- [Task directions] Only a number is expected: how many lines in these records mention the word "Nordic"?

[Collection entries]
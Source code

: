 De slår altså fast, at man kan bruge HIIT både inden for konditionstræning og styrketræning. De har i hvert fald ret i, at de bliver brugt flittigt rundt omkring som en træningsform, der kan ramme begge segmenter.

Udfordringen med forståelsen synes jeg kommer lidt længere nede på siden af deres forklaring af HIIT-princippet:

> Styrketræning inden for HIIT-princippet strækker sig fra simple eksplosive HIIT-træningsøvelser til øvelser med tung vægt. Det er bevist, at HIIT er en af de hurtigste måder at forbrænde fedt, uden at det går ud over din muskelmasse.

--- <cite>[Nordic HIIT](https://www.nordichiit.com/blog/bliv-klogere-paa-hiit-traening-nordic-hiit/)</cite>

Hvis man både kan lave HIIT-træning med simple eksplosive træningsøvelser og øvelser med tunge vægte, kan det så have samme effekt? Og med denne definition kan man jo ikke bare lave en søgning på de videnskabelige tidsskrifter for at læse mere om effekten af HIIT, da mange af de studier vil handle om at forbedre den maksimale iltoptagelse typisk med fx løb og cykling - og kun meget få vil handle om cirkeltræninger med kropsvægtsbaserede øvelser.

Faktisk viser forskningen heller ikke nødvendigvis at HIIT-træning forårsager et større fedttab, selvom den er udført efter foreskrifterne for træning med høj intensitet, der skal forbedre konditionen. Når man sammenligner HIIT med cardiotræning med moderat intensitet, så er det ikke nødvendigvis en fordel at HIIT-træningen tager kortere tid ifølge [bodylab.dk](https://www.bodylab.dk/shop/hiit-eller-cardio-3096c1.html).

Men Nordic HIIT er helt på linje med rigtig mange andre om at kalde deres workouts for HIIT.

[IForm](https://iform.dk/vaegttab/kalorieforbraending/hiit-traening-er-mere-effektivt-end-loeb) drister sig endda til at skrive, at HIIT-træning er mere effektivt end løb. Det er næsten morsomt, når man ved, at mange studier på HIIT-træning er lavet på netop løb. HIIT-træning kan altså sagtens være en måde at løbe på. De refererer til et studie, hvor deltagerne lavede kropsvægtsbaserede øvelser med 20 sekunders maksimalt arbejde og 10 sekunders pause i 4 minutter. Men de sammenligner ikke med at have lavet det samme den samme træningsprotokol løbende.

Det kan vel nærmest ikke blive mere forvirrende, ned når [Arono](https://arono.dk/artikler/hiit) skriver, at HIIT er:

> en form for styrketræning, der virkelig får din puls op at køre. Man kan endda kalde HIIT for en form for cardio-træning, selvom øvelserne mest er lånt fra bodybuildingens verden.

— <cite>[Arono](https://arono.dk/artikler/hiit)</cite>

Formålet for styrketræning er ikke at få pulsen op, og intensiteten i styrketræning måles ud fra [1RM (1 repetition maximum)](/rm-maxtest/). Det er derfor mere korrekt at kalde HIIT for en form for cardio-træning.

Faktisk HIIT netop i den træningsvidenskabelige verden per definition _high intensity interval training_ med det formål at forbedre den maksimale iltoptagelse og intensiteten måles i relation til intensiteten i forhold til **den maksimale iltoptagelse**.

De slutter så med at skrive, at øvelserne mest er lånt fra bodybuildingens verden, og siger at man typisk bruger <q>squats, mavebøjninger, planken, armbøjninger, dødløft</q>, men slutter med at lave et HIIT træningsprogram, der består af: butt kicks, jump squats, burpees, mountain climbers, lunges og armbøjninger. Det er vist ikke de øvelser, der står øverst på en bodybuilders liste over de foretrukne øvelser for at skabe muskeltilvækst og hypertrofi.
==
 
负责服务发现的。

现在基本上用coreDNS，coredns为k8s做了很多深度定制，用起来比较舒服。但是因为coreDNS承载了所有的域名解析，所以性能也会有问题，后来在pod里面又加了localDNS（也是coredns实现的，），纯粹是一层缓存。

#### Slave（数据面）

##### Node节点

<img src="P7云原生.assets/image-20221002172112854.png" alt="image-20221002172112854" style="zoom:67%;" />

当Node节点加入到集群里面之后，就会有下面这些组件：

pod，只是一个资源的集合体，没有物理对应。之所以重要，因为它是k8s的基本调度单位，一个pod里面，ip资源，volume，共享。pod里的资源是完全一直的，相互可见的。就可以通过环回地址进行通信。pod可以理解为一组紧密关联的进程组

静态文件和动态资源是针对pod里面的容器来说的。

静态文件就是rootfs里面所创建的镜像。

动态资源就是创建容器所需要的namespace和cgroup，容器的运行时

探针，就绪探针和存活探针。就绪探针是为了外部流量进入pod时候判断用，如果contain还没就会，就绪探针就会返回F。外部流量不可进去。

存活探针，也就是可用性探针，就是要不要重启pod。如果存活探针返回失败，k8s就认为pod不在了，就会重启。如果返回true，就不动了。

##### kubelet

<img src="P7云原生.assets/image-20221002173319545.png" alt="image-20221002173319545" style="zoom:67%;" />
==
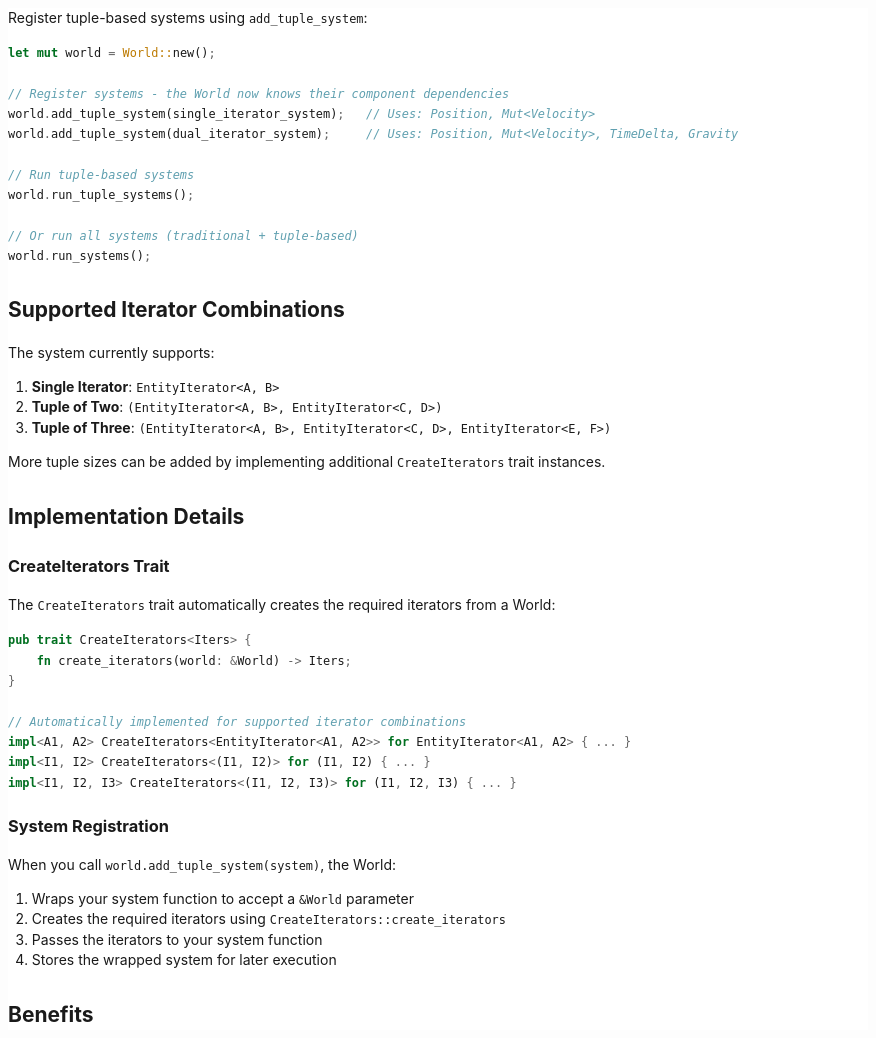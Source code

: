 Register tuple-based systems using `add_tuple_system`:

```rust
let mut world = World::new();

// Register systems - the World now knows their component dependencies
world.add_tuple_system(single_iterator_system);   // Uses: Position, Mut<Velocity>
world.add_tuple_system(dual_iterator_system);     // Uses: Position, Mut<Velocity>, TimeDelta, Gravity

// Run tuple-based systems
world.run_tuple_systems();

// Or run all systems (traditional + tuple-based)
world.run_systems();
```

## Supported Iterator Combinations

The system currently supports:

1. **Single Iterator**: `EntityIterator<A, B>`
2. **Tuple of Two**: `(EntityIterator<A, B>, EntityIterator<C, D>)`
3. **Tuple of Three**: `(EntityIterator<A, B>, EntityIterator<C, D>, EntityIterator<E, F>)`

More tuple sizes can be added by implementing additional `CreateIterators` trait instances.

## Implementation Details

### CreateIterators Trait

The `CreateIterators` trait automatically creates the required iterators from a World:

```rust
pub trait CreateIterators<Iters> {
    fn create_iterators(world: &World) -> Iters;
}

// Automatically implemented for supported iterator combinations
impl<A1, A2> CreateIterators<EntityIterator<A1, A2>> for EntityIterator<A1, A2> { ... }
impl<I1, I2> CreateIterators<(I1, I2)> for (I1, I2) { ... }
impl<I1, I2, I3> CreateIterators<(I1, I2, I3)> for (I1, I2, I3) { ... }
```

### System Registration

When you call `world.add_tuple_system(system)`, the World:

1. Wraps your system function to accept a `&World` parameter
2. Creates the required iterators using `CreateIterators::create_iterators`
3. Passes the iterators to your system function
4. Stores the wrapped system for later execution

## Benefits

- [Solution to the problem] 2